Pour nous relaxer de la lecture des Journaux 1950-1962 de Sylvia Plath (ouvrage chroniqué dans ce numéro), nous nous sommes offert la critique de Trick Baby, nouveau venu dans la collection Soul Fiction des éditions de l’Olivier. Nous frémissions encore du souvenir de Pimp, le tout premier Iceberg Slim traduit en français, lorsque celui-ci nous est parvenu. Pimp, c’étaient les mémoires d’un maquereau noir des années 50, autrement dit l’autobiographie de Robert Beck, surnommé « Iceberg Slim » en raison, on s’en doutera, d’une froideur de glaçon doublée d’une finesse de panthère. En comparaison de Pimp, Trick Baby opère un léger changement de décor. La pêche au maquereau est terminée ; il est maintenant temps de faire cap sur le monde des arnaqueurs.

Trick Baby est, au même titre que Iceberg Slim, un sobriquet. A croire que dans le ghetto, il ne fait pas bon porter son vrai nom. D’autant plus que celui de notre héros, né d’un père irlandais, est O’Brien. Métis, il a seize ans quand sa mère, la belle Phala, danseuse en string pailleté, lessivée par la piste et le whisky, est violée par une quinzaine de paumés et laissée pour folle dans la rue, nue et souillée. Pour éviter la brigade des mineurs, Trick Baby s’enfuit et tombe dans les pattes accueillantes d’Old Blue, professionnel de l’arnaque, qui lui transmet tous ses secrets. Son ascension est l’occasion pour nous de renouer avec plaisir avec le schéma disciple/initiateur, qui avait si bien fonctionné dans Pimp. Trick Baby accumule les billets verts et s’achète des costards à la coupe impeccable. Un soir, au Music Box Bar, il rencontre la « Déesse » : « Elle leva les yeux vers moi. Des étoiles émeraude brillaient dans ses grands yeux gris. Dans la lumière pastel, des étincelles cascadaient dans sa chevelure platinée relevée en couronne » (p. 208). Plus loin (p. 223), les métaphores deviennent ardues. Nous vous laissons les découvrir. Un jour, Trick Baby et Blue s’attaquent à la mafia. Voilà pour l’accroche.
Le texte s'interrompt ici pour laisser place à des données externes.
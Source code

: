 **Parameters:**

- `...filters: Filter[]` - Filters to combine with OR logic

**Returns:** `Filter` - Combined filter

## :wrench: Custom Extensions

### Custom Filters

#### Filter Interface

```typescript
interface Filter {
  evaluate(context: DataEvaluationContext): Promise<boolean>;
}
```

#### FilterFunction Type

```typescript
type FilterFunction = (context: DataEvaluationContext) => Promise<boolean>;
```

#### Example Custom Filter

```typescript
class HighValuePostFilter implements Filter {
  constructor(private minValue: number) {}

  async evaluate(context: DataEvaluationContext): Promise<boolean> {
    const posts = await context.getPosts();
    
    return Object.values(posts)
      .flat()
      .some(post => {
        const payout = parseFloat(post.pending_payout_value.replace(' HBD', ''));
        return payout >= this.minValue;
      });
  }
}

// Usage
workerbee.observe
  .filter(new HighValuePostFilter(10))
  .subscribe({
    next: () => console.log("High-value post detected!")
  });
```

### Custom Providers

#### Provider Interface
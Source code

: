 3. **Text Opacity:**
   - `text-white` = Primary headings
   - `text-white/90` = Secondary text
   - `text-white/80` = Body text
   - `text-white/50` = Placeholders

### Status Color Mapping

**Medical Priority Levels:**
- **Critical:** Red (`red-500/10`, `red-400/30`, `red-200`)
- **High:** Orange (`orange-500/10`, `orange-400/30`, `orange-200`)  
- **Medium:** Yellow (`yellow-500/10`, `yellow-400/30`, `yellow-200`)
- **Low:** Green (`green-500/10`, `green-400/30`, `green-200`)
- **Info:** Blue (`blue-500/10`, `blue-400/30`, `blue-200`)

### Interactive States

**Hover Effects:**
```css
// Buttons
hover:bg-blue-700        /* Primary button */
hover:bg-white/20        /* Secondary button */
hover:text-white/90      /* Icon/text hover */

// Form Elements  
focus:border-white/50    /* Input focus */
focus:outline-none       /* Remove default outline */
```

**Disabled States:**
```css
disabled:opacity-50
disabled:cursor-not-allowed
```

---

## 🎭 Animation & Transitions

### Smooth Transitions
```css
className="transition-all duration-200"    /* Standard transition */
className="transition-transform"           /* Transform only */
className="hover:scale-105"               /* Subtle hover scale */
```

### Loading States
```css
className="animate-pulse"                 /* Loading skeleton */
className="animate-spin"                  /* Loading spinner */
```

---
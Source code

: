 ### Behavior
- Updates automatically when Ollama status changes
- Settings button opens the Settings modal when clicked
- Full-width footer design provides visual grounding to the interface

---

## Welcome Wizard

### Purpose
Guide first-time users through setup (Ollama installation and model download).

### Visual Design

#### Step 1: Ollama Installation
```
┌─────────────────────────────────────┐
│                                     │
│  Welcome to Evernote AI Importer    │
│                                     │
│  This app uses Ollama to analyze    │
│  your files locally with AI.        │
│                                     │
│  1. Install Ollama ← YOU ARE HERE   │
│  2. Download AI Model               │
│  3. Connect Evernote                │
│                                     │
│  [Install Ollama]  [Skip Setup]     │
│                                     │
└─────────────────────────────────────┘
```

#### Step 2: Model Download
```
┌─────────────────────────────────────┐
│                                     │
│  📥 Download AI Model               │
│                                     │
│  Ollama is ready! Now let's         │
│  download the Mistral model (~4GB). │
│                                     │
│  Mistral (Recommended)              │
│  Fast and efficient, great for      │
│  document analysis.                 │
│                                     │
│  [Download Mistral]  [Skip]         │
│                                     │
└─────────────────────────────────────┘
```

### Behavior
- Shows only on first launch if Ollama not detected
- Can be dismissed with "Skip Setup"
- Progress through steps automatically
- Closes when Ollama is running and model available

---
L’intrigue se résume à un cocktail bien dosé de combines à la pelle, de bagnoles chromées et de pépées bien carrossées, dans un décor flottant entre ghetto délabré et boîtes de nuit rutilantes arrosées de champagne et de jazz. Le ton soulage, repose, excite. Goûtez : « Les paillettes dans les cheveux de la serveuse me faisaient penser aux éclats de mica étincelant sur les pierres d’un cimetière par un jour ensoleillé » (p. 22). « Mon poing s’enfonça dans sa mâchoire ; un craquement sec comme une batte cognant la balle. Je ressentis la secousse jusque dans mon coude. Il tomba à la renverse, rebondit par terre. Un filet de vomissure de moutarde serpenta sur sa joue » (p. 95). C’est clair, on n’est plus à Saint-Germain-des-Prés, englués dans une littérature de quartier à la colle avec son nombril. Joyeusement hâtif, décapant, flamboyant parfois. A lire absolument. Jamais plus, vous ne voudrez gagner votre vie honnêtement.